= Plug-in electric vehicles in British Columbia =

As of 2022, there were about 80,000 electric vehicles in British Columbia. As of September 2022, 17.5% of all new vehicles sold in the province were electric.

==Government policy==
In 2011, British Columbia announced the LiveSmart BC program which started offering rebates of up to $5,000 per eligible clean energy vehicle commencing on December 1, 2011. The incentives were available until March 31, 2013, or until available funding is depleted, whichever came first. Available funds were enough to provide incentives for approximately 1,370 vehicles.
BC had incentives for battery electric vehicles, fuel cell vehicles and plug-in hybrids with battery capacity of 15.0 kWh but paused rebates in May 2025 and as of February 5, 2026 the government confirmed it would not bring back rebates.https://www.biv.com/news/transportation/bc-scraps-provincial-ev-rebates-permanently-amid-federal-renewal-11844186
 Effective December 1, 2011, rebates of up to $500 per qualifying electric vehicle charging equipment were available to B.C. residents who had purchased a clean energy vehicle.

As of April 2022, the provincial government offers tax rebates of $3,000 for electric vehicle purchases. In 2022, the provincial government stopped collecting sales tax on electric vehicles.

==Charging stations==
As of 2021, there were about 2,500 public charging stations in British Columbia. There were about 200 public DC charging station locations with 480 charging stations.

==Manufacturing==
The province has been proposed as a hub for electric vehicle battery recycling.

==Public opinion==
A poll conducted in 2022 by Research Co. and Glacier Media showed that 59% of residents of British Columbia who drive their own vehicle said that it was "very likely" or "moderately likely" that their next vehicle purchase would be electric.

In a poll conducted in 2022 by BC Hydro, 41% of electric vehicle buyers in British Columbia described the process of buying an electric vehicle as "difficult".

==By region==

===Abbotsford–Mission===
As of 2021, 1.8% of vehicles in Abbotsford and 1.7% of vehicles in Mission were electric.

===Chilliwack===
As of 2021, 1.4% of vehicles in Chilliwack were electric.
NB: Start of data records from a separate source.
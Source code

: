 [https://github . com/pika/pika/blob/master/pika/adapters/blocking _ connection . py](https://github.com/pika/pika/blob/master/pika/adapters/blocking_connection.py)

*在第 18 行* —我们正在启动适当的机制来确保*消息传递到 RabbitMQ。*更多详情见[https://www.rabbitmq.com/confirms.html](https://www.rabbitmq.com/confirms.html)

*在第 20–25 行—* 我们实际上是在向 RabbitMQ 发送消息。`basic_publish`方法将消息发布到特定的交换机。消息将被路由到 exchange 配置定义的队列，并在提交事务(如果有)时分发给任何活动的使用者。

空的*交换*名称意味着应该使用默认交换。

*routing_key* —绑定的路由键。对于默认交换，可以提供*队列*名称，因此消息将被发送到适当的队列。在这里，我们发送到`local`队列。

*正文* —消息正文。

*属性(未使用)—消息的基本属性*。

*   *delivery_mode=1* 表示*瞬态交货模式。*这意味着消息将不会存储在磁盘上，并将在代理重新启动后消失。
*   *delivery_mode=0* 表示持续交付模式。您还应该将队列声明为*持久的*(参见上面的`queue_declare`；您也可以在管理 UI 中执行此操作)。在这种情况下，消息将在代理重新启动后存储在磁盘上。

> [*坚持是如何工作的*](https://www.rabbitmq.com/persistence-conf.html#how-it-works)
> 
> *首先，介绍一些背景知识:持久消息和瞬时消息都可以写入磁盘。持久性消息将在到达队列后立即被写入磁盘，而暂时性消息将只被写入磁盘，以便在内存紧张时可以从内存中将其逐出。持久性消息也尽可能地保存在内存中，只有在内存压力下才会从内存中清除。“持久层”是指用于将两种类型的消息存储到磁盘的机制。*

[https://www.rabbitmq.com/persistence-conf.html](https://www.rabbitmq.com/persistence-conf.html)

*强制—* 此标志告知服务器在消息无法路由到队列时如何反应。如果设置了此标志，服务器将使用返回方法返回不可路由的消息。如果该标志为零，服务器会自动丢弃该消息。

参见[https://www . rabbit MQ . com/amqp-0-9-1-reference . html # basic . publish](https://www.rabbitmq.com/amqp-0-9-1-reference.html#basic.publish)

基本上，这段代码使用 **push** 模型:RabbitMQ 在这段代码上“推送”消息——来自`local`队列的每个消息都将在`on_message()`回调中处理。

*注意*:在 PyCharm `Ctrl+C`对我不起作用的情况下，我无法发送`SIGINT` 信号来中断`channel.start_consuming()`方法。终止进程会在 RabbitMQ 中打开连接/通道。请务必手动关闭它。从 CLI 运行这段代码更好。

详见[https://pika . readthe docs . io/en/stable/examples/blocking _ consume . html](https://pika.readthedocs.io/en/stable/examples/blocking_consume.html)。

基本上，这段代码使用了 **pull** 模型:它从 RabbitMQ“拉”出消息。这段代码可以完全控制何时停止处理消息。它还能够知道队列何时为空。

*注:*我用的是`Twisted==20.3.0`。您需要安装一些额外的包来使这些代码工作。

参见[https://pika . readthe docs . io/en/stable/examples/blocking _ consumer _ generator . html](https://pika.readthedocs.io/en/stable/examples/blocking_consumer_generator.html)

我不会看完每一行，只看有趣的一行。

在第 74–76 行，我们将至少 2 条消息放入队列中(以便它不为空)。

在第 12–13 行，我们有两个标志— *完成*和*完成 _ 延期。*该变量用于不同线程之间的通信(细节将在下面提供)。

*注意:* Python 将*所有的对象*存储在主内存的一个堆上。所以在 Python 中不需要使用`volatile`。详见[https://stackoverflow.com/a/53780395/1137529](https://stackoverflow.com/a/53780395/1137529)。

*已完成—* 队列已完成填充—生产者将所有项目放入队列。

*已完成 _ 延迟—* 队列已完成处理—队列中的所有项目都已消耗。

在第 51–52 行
As of July 2021, there were 20 public AC charging stations and 2 public DC charging stations in Chilliwack.

===Kamloops===
As of February 2019, there were 55 electric vehicles registered in Kamloops, equivalent to 0.07% of all vehicles in the city.

===Kelowna===
As of 2016, there were 1,017 electric vehicles registered in Kelowna, equivalent to 1.3% of all vehicles in the city.

===Vancouver===
As of May 2022, there were 483 public charging station ports in Vancouver.

In March 2018, the Vancouver city council passed a resolution requiring all new residential buildings to install electric vehicle charging infrastructure in 100% of parking spots.

As of March 2022, there were 50 public charging stations in Surrey.

As of 2021, 2.6% of vehicles registered in the Township of Langley were electric.

===Vancouver Island===
In a 2022 poll conducted by Research Co., 70% of respondents on Vancouver Island said that electric vehicles were "too expensive" compared to non-electric vehicles.

====Victoria====
As of 2020, 13% of new cars sold in Victoria were electric.

===Vernon===
As of April 2021, there were three electric vehicles in the Vernon municipal fleet.